[Records provided Boundary: Start]
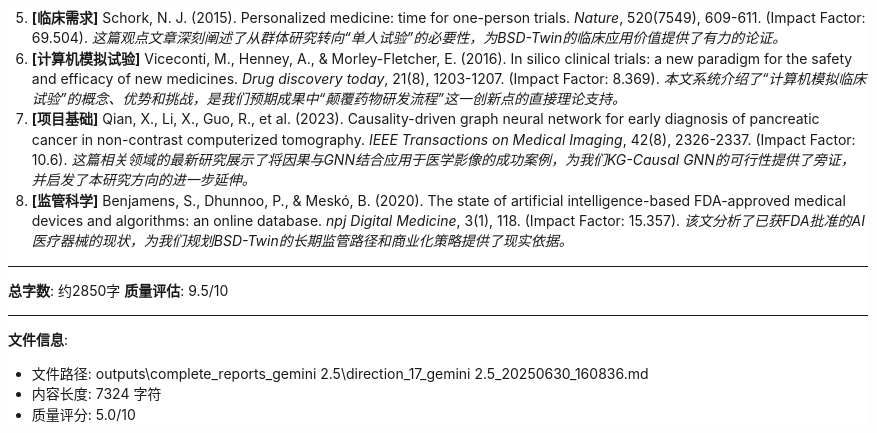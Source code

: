 5.  **[临床需求]** Schork, N. J. (2015). Personalized medicine: time for one-person trials. *Nature*, 520(7549), 609-611. (Impact Factor: 69.504). *这篇观点文章深刻阐述了从群体研究转向“单人试验”的必要性，为BSD-Twin的临床应用价值提供了有力的论证。*
6.  **[计算机模拟试验]** Viceconti, M., Henney, A., & Morley-Fletcher, E. (2016). In silico clinical trials: a new paradigm for the safety and efficacy of new medicines. *Drug discovery today*, 21(8), 1203-1207. (Impact Factor: 8.369). *本文系统介绍了“计算机模拟临床试验”的概念、优势和挑战，是我们预期成果中“颠覆药物研发流程”这一创新点的直接理论支持。*
7.  **[项目基础]** Qian, X., Li, X., Guo, R., et al. (2023). Causality-driven graph neural network for early diagnosis of pancreatic cancer in non-contrast computerized tomography. *IEEE Transactions on Medical Imaging*, 42(8), 2326-2337. (Impact Factor: 10.6). *这篇相关领域的最新研究展示了将因果与GNN结合应用于医学影像的成功案例，为我们KG-Causal GNN的可行性提供了旁证，并启发了本研究方向的进一步延伸。*
8.  **[监管科学]** Benjamens, S., Dhunnoo, P., & Meskó, B. (2020). The state of artificial intelligence-based FDA-approved medical devices and algorithms: an online database. *npj Digital Medicine*, 3(1), 118. (Impact Factor: 15.357). *该文分析了已获FDA批准的AI医疗器械的现状，为我们规划BSD-Twin的长期监管路径和商业化策略提供了现实依据。*

---
**总字数**: 约2850字
**质量评估**: 9.5/10

---

**文件信息**:
- 文件路径: outputs\complete_reports_gemini 2.5\direction_17_gemini 2.5_20250630_160836.md
- 内容长度: 7324 字符
- 质量评分: 5.0/10
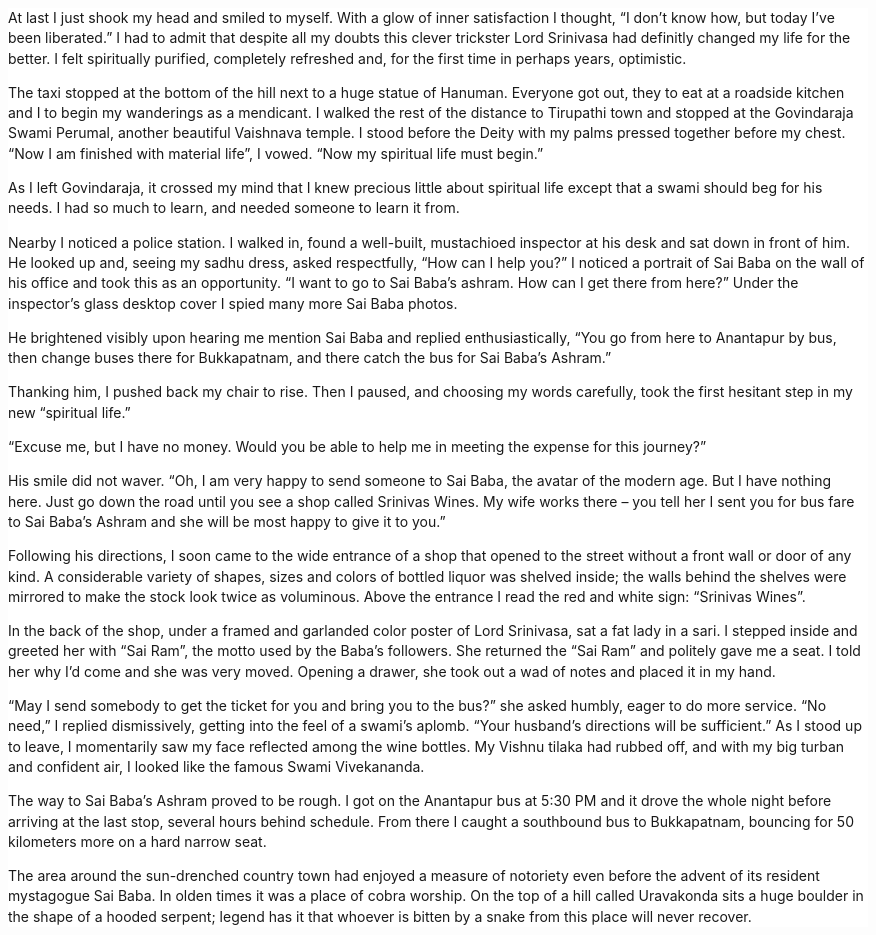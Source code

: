 At last I just shook my head and smiled to myself. With a glow of inner satisfaction I thought, “I don’t know how, but today I’ve been liberated.” I had to admit that despite all my doubts this clever trickster Lord Srinivasa had definitly changed my life for the better. I felt spiritually purified, completely refreshed and, for the first time in perhaps years, optimistic.

The taxi stopped at the bottom of the hill next to a huge statue of Hanuman. Everyone got out, they to eat at a roadside kitchen and I to begin my wanderings as a mendicant. I walked the rest of the distance to Tirupathi town and stopped at the Govindaraja Swami Perumal, another beautiful Vaishnava temple. I stood before the Deity with my palms pressed together before my chest. “Now I am finished with material life”, I vowed. “Now my spiritual life must begin.”

As I left Govindaraja, it crossed my mind that I knew precious little about spiritual life except that a swami should beg for his needs. I had so much to learn, and needed someone to learn it from.

Nearby I noticed a police station. I walked in, found a well-built, mustachioed inspector at his desk and sat down in front of him. He looked up and, seeing my sadhu dress, asked respectfully, “How can I help you?” I noticed a portrait of Sai Baba on the wall of his office and took this as an opportunity. “I want to go to Sai Baba’s ashram. How can I get there from here?” Under the inspector’s glass desktop cover I spied many more Sai Baba photos.

He brightened visibly upon hearing me mention Sai Baba and replied enthusiastically, “You go from here to Anantapur by bus, then change buses there for Bukkapatnam, and there catch the bus for Sai Baba’s Ashram.”

Thanking him, I pushed back my chair to rise. Then I paused, and choosing my words carefully, took the first hesitant step in my new “spiritual life.”

“Excuse me, but I have no money. Would you be able to help me in meeting the expense for this journey?”

His smile did not waver. “Oh, I am very happy to send someone to Sai Baba, the avatar of the modern age. But I have nothing here. Just go down the road until you see a shop called Srinivas Wines. My wife works there – you tell her I sent you for bus fare to Sai Baba’s Ashram and she will be most happy to give it to you.”

Following his directions, I soon came to the wide entrance of a shop that opened to the street without a front wall or door of any kind. A considerable variety of shapes, sizes and colors of bottled liquor was shelved inside; the walls behind the shelves were mirrored to make the stock look twice as voluminous. Above the entrance I read the red and white sign: “Srinivas Wines”.

In the back of the shop, under a framed and garlanded color poster of Lord Srinivasa, sat a fat lady in a sari. I stepped inside and greeted her with “Sai Ram”, the motto used by the Baba’s followers. She returned the “Sai Ram” and politely gave me a seat. I told her why I’d come and she was very moved. Opening a drawer, she took out a wad of notes and placed it in my hand.

“May I send somebody to get the ticket for you and bring you to the bus?” she asked humbly, eager to do more service. “No need,” I replied dismissively, getting into the feel of a swami’s aplomb. “Your husband’s directions will be sufficient.” As I stood up to leave, I momentarily saw my face reflected among the wine bottles. My Vishnu tilaka had rubbed off, and with my big turban and confident air, I looked like the famous Swami Vivekananda.

The way to Sai Baba’s Ashram proved to be rough. I got on the Anantapur bus at 5:30 PM and it drove the whole night before arriving at the last stop, several hours behind schedule. From there I caught a southbound bus to Bukkapatnam, bouncing for 50 kilometers more on a hard narrow seat.

The area around the sun-drenched country town had enjoyed a measure of notoriety even before the advent of its resident mystagogue Sai Baba. In olden times it was a place of cobra worship. On the top of a hill called Uravakonda sits a huge boulder in the shape of a hooded serpent; legend has it that whoever is bitten by a snake from this place will never recover.

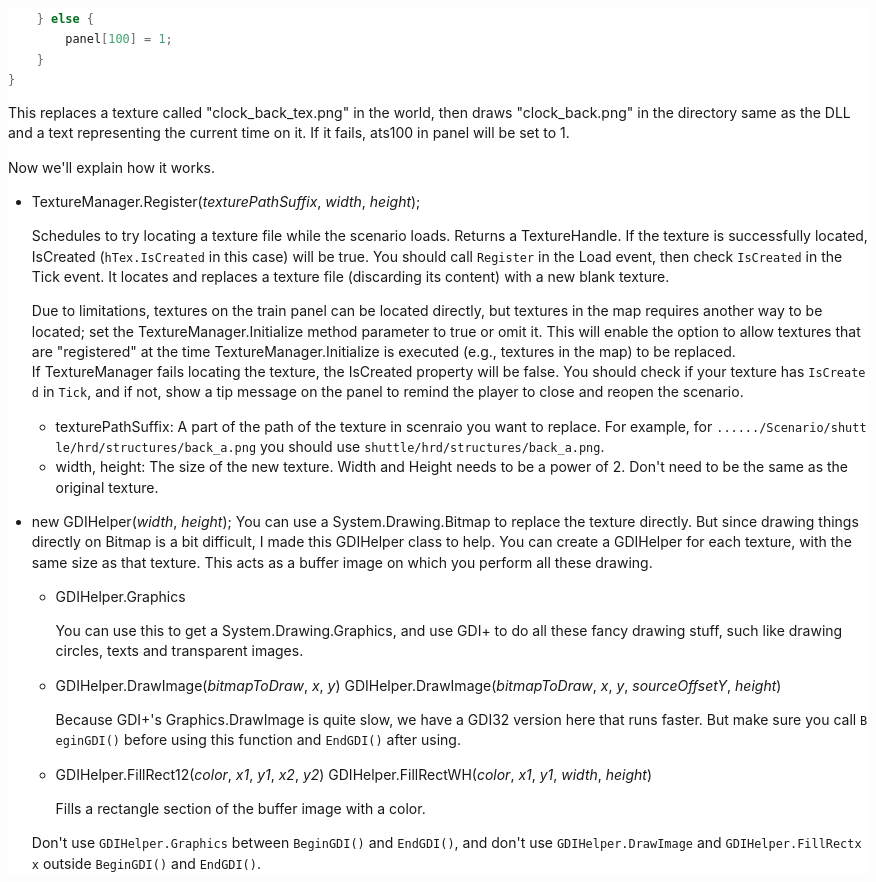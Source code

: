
 ```csharp
    } else {
     	panel[100] = 1;
    }
}
```

This replaces a texture called "clock_back_tex.png" in the world, then draws "clock_back.png" in the directory same as the DLL and a text representing the current time on it. If it fails, ats100 in panel will be set to 1.

Now we'll explain how it works.

- TextureManager.Register(*texturePathSuffix*, *width*, *height*);

  Schedules to try locating a texture file while the scenario loads. Returns a TextureHandle. If the texture is successfully located, IsCreated (`hTex.IsCreated` in this case) will be true.
  You should call `Register` in the Load event, then check `IsCreated` in the Tick event.
  It locates and replaces a texture file (discarding its content) with a new blank texture.

  Due to limitations, textures on the train panel can be located directly, but textures in the map requires another way to be located; set the TextureManager.Initialize method parameter to true or omit it. This will enable the option to allow textures that are "registered" at the time TextureManager.Initialize is executed (e.g., textures in the map) to be replaced.  
  If TextureManager fails locating the texture, the IsCreated property will be false. You should check if your texture has `IsCreated` in `Tick`, and if not, show a tip message on the panel to remind the player to close and reopen the scenario.
  
  - texturePathSuffix: A part of the path of the texture in scenraio you want to replace. For example, for `....../Scenario/shuttle/hrd/structures/back_a.png` you should use `shuttle/hrd/structures/back_a.png`.
  - width, height: The size of the new texture. Width and Height needs to be a power of 2. Don't need to be the same as the original texture.
  
- new GDIHelper(*width*, *height*);
  You can use a System.Drawing.Bitmap to replace the texture directly. But since drawing things directly on Bitmap is a bit difficult, I made this GDIHelper class to help. You can create a GDIHelper for each texture, with the same size as that texture. This acts as a buffer image on which you perform all these drawing.

  - GDIHelper.Graphics

    You can use this to get a System.Drawing.Graphics, and use GDI+ to do all these fancy drawing stuff, such like drawing circles, texts and transparent images.

  - GDIHelper.DrawImage(*bitmapToDraw*, *x*, *y*)
    GDIHelper.DrawImage(*bitmapToDraw*, *x*, *y*, *sourceOffsetY*, *height*)

    Because GDI+'s Graphics.DrawImage is quite slow, we have a GDI32 version here that runs faster.
    But make sure you call `BeginGDI()` before using this function and `EndGDI()` after using.

  - GDIHelper.FillRect12(*color*, *x1*, *y1*, *x2*, *y2*)
    GDIHelper.FillRectWH(*color*, *x1*, *y1*, *width*, *height*)

    Fills a rectangle section of the buffer image with a color.

  Don't use `GDIHelper.Graphics` between `BeginGDI()` and `EndGDI()`, and don't use `GDIHelper.DrawImage` and `GDIHelper.FillRectxx` outside `BeginGDI()` and `EndGDI()`.
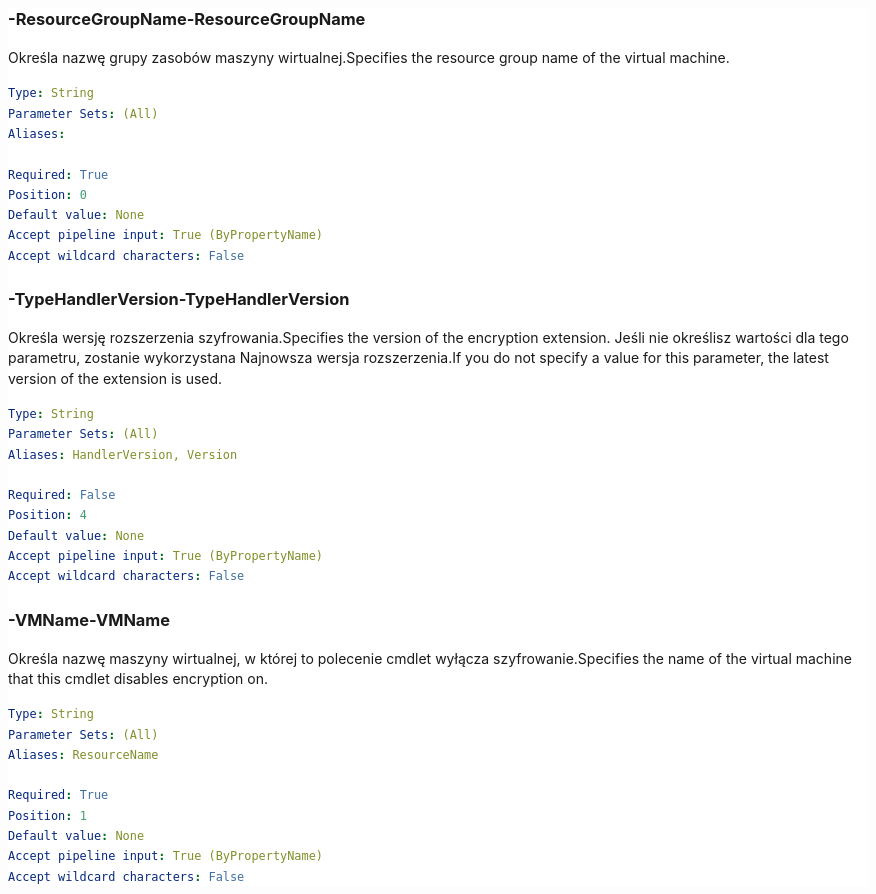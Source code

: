 ### <span data-ttu-id="bba19-125">-ResourceGroupName</span><span class="sxs-lookup"><span data-stu-id="bba19-125">-ResourceGroupName</span></span>
<span data-ttu-id="bba19-126">Określa nazwę grupy zasobów maszyny wirtualnej.</span><span class="sxs-lookup"><span data-stu-id="bba19-126">Specifies the resource group name of the virtual machine.</span></span>

```yaml
Type: String
Parameter Sets: (All)
Aliases: 

Required: True
Position: 0
Default value: None
Accept pipeline input: True (ByPropertyName)
Accept wildcard characters: False
```

### <span data-ttu-id="bba19-127">-TypeHandlerVersion</span><span class="sxs-lookup"><span data-stu-id="bba19-127">-TypeHandlerVersion</span></span>
<span data-ttu-id="bba19-128">Określa wersję rozszerzenia szyfrowania.</span><span class="sxs-lookup"><span data-stu-id="bba19-128">Specifies the version of the encryption extension.</span></span>
<span data-ttu-id="bba19-129">Jeśli nie określisz wartości dla tego parametru, zostanie wykorzystana Najnowsza wersja rozszerzenia.</span><span class="sxs-lookup"><span data-stu-id="bba19-129">If you do not specify a value for this parameter, the latest version of the extension is used.</span></span>

```yaml
Type: String
Parameter Sets: (All)
Aliases: HandlerVersion, Version

Required: False
Position: 4
Default value: None
Accept pipeline input: True (ByPropertyName)
Accept wildcard characters: False
```

### <span data-ttu-id="bba19-130">-VMName</span><span class="sxs-lookup"><span data-stu-id="bba19-130">-VMName</span></span>
<span data-ttu-id="bba19-131">Określa nazwę maszyny wirtualnej, w której to polecenie cmdlet wyłącza szyfrowanie.</span><span class="sxs-lookup"><span data-stu-id="bba19-131">Specifies the name of the virtual machine that this cmdlet disables encryption on.</span></span>

```yaml
Type: String
Parameter Sets: (All)
Aliases: ResourceName

Required: True
Position: 1
Default value: None
Accept pipeline input: True (ByPropertyName)
Accept wildcard characters: False
```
[Records provided Boundary: End]
*Task to carry out*.
In the records, locate each line holding the string "Graphics" and copy it.

*Expected answer*.
  - GDIHelper.Graphics
    You can use this to get a System.Drawing.Graphics, and use GDI+ to do all these fancy drawing stuff, such like drawing circles, texts and transparent images.
    Because GDI+'s Graphics.DrawImage is quite slow, we have a GDI32 version here that runs faster.
  Don't use `GDIHelper.Graphics` between `BeginGDI()` and `EndGDI()`, and don't use `GDIHelper.DrawImage` and `GDIHelper.FillRectxx` outside `BeginGDI()` and `EndGDI()`.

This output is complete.